2015.05.13

【バレー】佐野優子が現役引退。世界一のリベロが残したもの

  • 中西美雁●文 text by Nakanishi Mikari
  • 坂本清●写真 photo by Sakamoto Kiyoshi

 5月5日、大阪市港区で行なわれた黒鷲旗大会のトヨタ車体戦をもって、ロンドン五輪銅メダリストの佐野優子(35歳・デンソー)が引退した。小さな身体で強烈なスパイクに飛びつき、何度となく全日本女子の危機を救ってきた。

 エース木村沙織は過去にこのように言っていた。「リョウさん(佐野のコートネーム)が隣にいるだけで、安心感が違うんです。たとえば、次の1点をどうしてもとりに行きたい。そんなときに『お願い』って一声かけると、自分はスパイクに専念できた。本当に頼りになるリベロでした」

黒鷲杯で、戦況をコートサイドから見守るデンソー佐野優子

 ロンドン五輪のチームメイトで同じく引退を表明した井上香織(32歳・デンソー)が試合直後から泣き崩れていたのに比べると、さっぱりと笑顔で現役最後の日を迎えた佐野だった。

「最後は泣くんじゃなくて、笑顔で終わりたいと思っていたので。今はすっきりしています」と、優しい顔に似合わない負けず嫌いなところをちらりと見せながら、現役生活を振り返った。

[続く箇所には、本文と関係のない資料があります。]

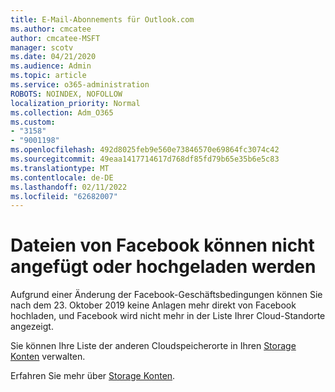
 ```yaml
---
title: E-Mail-Abonnements für Outlook.com
ms.author: cmcatee
author: cmcatee-MSFT
manager: scotv
ms.date: 04/21/2020
ms.audience: Admin
ms.topic: article
ms.service: o365-administration
ROBOTS: NOINDEX, NOFOLLOW
localization_priority: Normal
ms.collection: Adm_O365
ms.custom:
- "3158"
- "9001198"
ms.openlocfilehash: 492d8025feb9e560e73846570e69864fc3074c42
ms.sourcegitcommit: 49eaa1417714617d768df85fd79b65e35b6e5c83
ms.translationtype: MT
ms.contentlocale: de-DE
ms.lasthandoff: 02/11/2022
ms.locfileid: "62682007"
---
```

# <a name="unable-to-attach-or-upload-files-from-facebook"></a>Dateien von Facebook können nicht angefügt oder hochgeladen werden

Aufgrund einer Änderung der Facebook-Geschäftsbedingungen können Sie nach dem 23. Oktober 2019 keine Anlagen mehr direkt von Facebook hochladen, und Facebook wird nicht mehr in der Liste Ihrer Cloud-Standorte angezeigt. 

Sie können Ihre Liste der anderen Cloudspeicherorte in Ihren [Storage Konten](https://go.microsoft.com/fwlink/?linkid=2111075) verwalten.

Erfahren Sie mehr über [Storage Konten](https://support.office.com/article/477cb7cc-5732-4c40-8f23-30472de8138a).
  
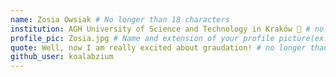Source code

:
 ```yaml
---
name: Zosia Owsiak # No longer than 18 characters
institution: AGH University of Science and Technology in Kraków 🚩 # no longer than 58 characters
profile_pic: Zosia.jpg # Name and extension of your profile picture(ex. mona.png)
quote: Well, now I am really excited about graudation! # no longer than 100 characters
github_user: koalabzium
---
```

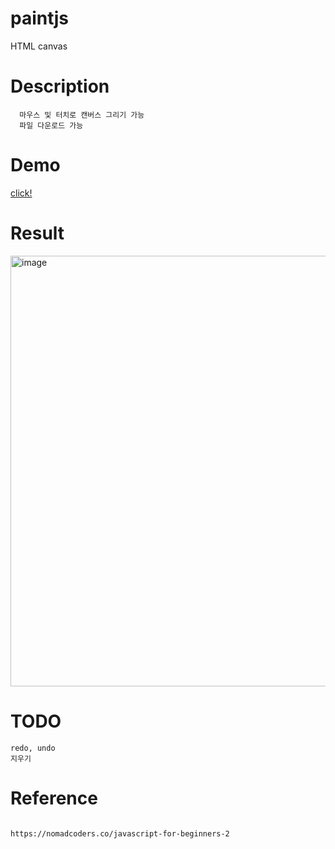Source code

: # paintjs
HTML canvas 


# Description
```
  마우스 및 터치로 캔버스 그리기 가능 
  파일 다운로드 가능 
```

# Demo

[click!](https://minggcanvas.netlify.app/)



# Result

<img width="689" alt="image" src="https://user-images.githubusercontent.com/52990629/157706406-87bceb82-0750-4294-8e46-7f80173ac835.png">


# TODO
```
redo, undo
지우기 
```

# Reference

```

https://nomadcoders.co/javascript-for-beginners-2

```
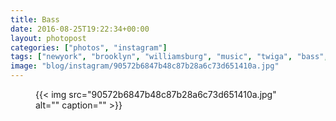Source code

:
 ```yaml
---
title: Bass
date: 2016-08-25T19:22:34+00:00
layout: photopost
categories: ["photos", "instagram"]
tags: ["newyork", "brooklyn", "williamsburg", "music", "twiga", "bass", "rock", "musichallofwilliamsburg", "gig"]
image: "blog/instagram/90572b6847b48c87b28a6c73d651410a.jpg"
---
```


<figure class="photo photo--square">
  {{< img src="90572b6847b48c87b28a6c73d651410a.jpg" alt="" caption="" >}}

</figure>



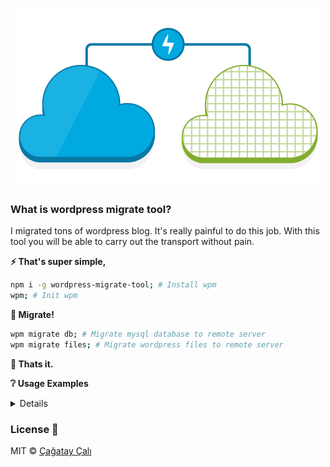 <h3 align="center">
  <img src="migration.png" alt="logo" />
</h3>

### What is wordpress migrate tool?

I migrated tons of wordpress blog.
It's really painful to do this job.
With this tool you will be able to carry out the transport without pain.

**:zap: That's super simple,**

```bash
npm i -g wordpress-migrate-tool; # Install wpm
wpm; # Init wpm
```

**:turtle: Migrate!**
```bash
wpm migrate db; # Migrate mysql database to remote server
wpm migrate files; # Migrate wordpress files to remote server
```

**:hatching_chick: Thats it.**


**:grey_question: Usage Examples**

<details>


<h3 align="center">
  <img src="footer.png" alt="footer" />
</h3>


*Create mysql database in remote server.*
```
wpm mysql create remote
```

*Delete mysql database in remote server.*
```
wpm mysql delete remote
```

*Export mysql database in remote server.*
```
wpm mysql export remote
```

*Import mysql database in remote server.*
```
wpm mysql import remote
```

*Create mysql database in local server.*
```
wpm mysql create local
```

*Delete mysql database in local server.*
```
wpm mysql delete local
```

*Export mysql database in local server.*
```
wpm mysql export local
```

*Import mysql database in local server.*
```
wpm mysql import local
```

*Migrate mysql database to another server.*
```
wpm migrate db
```

*Migrate wordpress files to another server.*
```
wpm migrate db
```

</details>

### License :metal:

MIT © [Çağatay Çalı](https://cagatay.me)
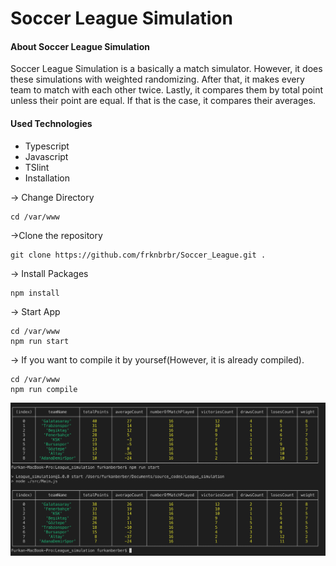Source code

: # Soccer League Simulation

#### About Soccer League Simulation
Soccer League Simulation is a basically a match simulator. However, it does these simulations with weighted randomizing. After that, it makes every team to match with each other twice. Lastly, it compares them by total point unless their point are equal. If that is the case, it compares their averages.

#### Used Technologies
* Typescript
* Javascript
* TSlint
* Installation

-> Change Directory
```
cd /var/www
```
->Clone the repository
```
git clone https://github.com/frknbrbr/Soccer_League.git .
```
-> Install Packages
```
npm install
```
-> Start App
```
cd /var/www
npm run start
```
-> If you want to compile it by yoursef(However, it is already compiled).
```
cd /var/www
npm run compile
```

![""](./sample_output/output.png)

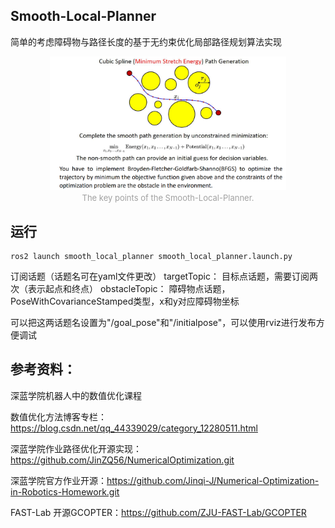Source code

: Smooth-Local-Planner
------------
简单的考虑障碍物与路径长度的基于无约束优化局部路径规划算法实现

<div align="center">
    <div align="center">
        <img src="./image/cubic_spline.png" width = 75% >
    </div>
    <font color=#a0a0a0 size=2>The key points of the Smooth-Local-Planner.</font>
</div>

运行
-----------
```
ros2 launch smooth_local_planner smooth_local_planner.launch.py
```

订阅话题（话题名可在yaml文件更改）
targetTopic： 目标点话题，需要订阅两次（表示起点和终点）
obstacleTopic： 障碍物点话题，PoseWithCovarianceStamped类型，x和y对应障碍物坐标

可以把这两话题名设置为"/goal_pose"和"/initialpose"，可以使用rviz进行发布方便调试

参考资料：
-----------
深蓝学院机器人中的数值优化课程

数值优化方法博客专栏：https://blog.csdn.net/qq_44339029/category_12280511.html

深蓝学院作业路径优化开源实现：https://github.com/JinZQ56/NumericalOptimization.git

深蓝学院官方作业开源：https://github.com/Jinqi-J/Numerical-Optimization-in-Robotics-Homework.git

FAST-Lab 开源GCOPTER：https://github.com/ZJU-FAST-Lab/GCOPTER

「いいバレー人生を送らせてもらったと思います。この身長で、リベロというポジションがなかったら、こんなに長く現役をやれることもなかったし、全日本に選ばれることも、ましてやオリンピックで銅メダルを取ることもできなかったと思います」

 佐野の身長は159cm。バレー選手としては非常に小柄といっていい。北嵯峨高校(京都)時代の佐野を見て、「この子はレシーブがすごく上手いから、うちの伝統の拾ってつなぐバレーにはぴったり」といって名門ユニチカにスカウトしたのが、「女眞鍋」という異名をとる技巧派の全日本セッターだった中西千枝子だった。